Exercise details: Every line of the entries that holds the word "centering" is to be copied.
****************
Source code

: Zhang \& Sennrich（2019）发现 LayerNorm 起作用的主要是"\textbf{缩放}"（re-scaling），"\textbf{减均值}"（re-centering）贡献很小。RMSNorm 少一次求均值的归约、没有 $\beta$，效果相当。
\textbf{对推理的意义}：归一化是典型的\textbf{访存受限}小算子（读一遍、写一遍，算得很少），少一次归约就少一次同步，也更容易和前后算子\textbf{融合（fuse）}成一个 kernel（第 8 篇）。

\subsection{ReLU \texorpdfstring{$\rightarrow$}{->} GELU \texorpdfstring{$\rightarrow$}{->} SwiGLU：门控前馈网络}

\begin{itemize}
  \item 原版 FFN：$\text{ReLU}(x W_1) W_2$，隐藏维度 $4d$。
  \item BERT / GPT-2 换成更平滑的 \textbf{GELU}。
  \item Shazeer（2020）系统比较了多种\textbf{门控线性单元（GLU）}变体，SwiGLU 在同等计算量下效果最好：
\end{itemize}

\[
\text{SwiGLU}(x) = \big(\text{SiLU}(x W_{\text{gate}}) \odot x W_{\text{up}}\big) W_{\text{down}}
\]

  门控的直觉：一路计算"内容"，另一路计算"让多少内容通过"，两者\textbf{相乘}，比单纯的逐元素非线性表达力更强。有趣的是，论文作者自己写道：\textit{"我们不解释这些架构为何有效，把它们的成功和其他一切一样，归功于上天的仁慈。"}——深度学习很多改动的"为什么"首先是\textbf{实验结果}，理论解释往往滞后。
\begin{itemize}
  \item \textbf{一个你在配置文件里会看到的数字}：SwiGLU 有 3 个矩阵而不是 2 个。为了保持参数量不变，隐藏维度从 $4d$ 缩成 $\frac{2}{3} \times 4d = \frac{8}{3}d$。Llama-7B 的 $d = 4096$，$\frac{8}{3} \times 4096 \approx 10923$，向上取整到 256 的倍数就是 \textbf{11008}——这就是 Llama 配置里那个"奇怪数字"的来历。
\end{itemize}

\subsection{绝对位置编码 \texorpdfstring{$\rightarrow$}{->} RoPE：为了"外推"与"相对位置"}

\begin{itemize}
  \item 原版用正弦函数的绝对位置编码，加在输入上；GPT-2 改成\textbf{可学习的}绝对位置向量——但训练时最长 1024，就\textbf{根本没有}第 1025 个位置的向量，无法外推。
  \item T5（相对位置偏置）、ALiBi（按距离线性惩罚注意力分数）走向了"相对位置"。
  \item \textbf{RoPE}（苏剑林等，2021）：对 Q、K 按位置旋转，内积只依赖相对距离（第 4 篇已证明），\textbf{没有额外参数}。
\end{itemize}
****************
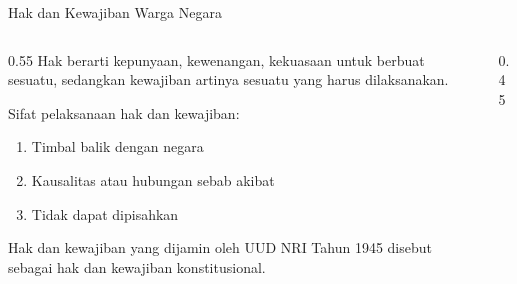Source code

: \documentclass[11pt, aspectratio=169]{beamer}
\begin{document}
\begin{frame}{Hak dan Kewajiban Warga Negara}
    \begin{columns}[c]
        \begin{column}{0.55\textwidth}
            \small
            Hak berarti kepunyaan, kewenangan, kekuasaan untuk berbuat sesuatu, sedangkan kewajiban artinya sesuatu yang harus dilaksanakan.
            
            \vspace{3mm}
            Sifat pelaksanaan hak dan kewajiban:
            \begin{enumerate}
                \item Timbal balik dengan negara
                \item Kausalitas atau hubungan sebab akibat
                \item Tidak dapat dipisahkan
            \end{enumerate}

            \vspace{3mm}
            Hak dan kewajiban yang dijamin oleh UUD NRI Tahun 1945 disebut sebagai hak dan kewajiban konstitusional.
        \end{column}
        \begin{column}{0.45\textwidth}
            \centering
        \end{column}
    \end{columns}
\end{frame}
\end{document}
****************
Expected answer:
: Zhang \& Sennrich（2019）发现 LayerNorm 起作用的主要是"\textbf{缩放}"（re-scaling），"\textbf{减均值}"（re-centering）贡献很小。RMSNorm 少一次求均值的归约、没有 $\beta$，效果相当。
            \centering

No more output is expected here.